> **Problem requirements**:
Gather all lines from the material that contain "significata".

> **Source records**:
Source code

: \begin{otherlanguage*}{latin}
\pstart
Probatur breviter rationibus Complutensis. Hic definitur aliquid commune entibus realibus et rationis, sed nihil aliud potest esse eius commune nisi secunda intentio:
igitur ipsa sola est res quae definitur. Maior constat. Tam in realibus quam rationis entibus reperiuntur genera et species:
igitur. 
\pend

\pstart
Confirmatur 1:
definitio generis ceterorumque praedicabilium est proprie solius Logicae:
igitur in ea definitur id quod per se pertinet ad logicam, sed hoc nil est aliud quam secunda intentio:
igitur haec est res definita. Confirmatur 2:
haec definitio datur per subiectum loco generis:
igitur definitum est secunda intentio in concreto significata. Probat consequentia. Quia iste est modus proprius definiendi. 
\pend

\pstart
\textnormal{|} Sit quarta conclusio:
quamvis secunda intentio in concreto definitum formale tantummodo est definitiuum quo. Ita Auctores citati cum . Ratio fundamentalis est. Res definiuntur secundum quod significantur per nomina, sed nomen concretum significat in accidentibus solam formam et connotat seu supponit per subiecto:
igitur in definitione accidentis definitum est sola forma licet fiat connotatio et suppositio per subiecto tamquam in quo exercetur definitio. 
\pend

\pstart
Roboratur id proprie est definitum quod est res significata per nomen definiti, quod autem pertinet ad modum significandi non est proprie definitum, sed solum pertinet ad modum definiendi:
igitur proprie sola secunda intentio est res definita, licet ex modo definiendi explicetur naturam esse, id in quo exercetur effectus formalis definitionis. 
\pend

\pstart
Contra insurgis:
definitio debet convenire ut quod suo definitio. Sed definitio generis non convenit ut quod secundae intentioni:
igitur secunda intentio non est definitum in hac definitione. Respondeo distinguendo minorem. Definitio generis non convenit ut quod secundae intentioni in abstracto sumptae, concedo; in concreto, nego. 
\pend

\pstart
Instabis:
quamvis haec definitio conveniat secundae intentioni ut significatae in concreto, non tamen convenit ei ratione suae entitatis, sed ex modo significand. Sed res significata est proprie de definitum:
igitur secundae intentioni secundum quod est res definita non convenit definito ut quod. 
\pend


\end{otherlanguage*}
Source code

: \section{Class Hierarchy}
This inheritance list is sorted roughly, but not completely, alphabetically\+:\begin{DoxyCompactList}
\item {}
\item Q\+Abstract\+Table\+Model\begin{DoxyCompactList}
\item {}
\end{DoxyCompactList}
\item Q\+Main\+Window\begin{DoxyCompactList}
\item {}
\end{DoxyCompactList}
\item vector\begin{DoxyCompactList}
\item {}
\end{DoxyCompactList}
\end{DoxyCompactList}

> **Solution**:
igitur definitum est secunda intentio in concreto significata. Probat consequentia. Quia iste est modus proprius definiendi. 
Roboratur id proprie est definitum quod est res significata per nomen definiti, quod autem pertinet ad modum significandi non est proprie definitum, sed solum pertinet ad modum definiendi:
quamvis haec definitio conveniat secundae intentioni ut significatae in concreto, non tamen convenit ei ratione suae entitatis, sed ex modo significand. Sed res significata est proprie de definitum:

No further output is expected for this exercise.